- _RECORD EXTRACTS_:
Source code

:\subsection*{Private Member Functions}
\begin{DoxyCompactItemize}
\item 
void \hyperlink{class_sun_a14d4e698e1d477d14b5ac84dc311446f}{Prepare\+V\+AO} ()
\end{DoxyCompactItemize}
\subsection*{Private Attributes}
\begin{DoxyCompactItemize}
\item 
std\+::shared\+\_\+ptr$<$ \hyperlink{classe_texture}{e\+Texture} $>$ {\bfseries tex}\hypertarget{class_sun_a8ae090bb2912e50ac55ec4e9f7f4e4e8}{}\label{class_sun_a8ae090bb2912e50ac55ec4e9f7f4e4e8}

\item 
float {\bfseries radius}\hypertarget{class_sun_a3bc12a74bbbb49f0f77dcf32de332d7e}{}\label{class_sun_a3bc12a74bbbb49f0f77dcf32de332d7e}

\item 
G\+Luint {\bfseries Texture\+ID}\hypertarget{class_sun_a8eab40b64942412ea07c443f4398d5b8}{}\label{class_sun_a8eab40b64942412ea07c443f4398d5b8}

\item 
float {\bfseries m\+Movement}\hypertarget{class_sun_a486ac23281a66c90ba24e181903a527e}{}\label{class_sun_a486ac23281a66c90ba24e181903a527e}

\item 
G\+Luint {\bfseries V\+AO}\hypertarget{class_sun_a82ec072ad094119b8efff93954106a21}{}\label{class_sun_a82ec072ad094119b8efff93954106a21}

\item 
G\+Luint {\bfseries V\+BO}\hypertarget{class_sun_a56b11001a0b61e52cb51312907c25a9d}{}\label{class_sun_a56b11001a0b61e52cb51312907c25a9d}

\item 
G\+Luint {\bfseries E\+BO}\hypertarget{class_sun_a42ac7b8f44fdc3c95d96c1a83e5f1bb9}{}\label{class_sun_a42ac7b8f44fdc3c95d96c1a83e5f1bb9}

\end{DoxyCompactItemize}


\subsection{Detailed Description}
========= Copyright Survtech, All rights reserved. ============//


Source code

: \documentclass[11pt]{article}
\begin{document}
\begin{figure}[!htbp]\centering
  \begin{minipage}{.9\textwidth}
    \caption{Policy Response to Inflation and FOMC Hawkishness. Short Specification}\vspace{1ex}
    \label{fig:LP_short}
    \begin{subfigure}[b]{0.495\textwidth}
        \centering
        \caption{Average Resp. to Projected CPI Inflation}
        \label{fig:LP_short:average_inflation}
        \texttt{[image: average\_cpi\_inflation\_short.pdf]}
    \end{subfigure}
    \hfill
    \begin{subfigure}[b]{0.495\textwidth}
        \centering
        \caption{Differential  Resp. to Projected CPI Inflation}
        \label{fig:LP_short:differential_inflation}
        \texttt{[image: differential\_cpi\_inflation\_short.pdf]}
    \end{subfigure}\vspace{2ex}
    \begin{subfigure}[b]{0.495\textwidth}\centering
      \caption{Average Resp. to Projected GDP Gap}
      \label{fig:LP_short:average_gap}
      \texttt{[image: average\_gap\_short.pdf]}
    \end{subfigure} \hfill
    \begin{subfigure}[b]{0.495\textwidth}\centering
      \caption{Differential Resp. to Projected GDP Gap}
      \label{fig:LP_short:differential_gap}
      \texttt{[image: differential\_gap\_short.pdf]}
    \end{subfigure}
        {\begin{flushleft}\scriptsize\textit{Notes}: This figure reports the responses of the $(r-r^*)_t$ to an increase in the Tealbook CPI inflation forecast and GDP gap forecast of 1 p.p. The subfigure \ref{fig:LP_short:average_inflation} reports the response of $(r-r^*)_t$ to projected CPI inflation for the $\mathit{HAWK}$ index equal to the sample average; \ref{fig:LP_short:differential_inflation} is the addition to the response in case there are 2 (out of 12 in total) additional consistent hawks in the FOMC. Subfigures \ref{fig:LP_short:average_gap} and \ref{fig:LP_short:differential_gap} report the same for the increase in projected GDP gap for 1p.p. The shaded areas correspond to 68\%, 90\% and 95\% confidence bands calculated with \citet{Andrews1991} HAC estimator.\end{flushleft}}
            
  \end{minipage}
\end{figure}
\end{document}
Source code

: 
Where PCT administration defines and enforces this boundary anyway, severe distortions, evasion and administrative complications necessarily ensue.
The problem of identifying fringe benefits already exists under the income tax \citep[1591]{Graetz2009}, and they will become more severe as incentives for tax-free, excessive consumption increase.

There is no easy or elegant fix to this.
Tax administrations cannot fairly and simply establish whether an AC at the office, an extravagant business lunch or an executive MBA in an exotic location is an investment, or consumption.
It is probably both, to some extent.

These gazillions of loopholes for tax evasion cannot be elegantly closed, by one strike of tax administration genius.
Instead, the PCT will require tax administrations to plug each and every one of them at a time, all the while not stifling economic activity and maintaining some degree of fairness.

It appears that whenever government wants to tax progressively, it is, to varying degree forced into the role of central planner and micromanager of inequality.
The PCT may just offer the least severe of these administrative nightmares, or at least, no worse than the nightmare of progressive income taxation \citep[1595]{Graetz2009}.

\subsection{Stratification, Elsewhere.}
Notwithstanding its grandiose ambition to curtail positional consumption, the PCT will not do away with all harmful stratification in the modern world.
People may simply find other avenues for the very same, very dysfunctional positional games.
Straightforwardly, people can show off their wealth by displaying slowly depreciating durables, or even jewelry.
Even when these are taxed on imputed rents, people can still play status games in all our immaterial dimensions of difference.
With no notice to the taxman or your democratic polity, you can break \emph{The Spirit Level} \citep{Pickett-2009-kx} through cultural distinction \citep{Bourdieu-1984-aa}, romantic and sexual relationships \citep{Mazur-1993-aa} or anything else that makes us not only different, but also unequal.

- _ASSIGNMENT_: In the data above, how many lines contain the word "that"? Only the number is wanted.

- _WRITTEN SOLUTION_: 2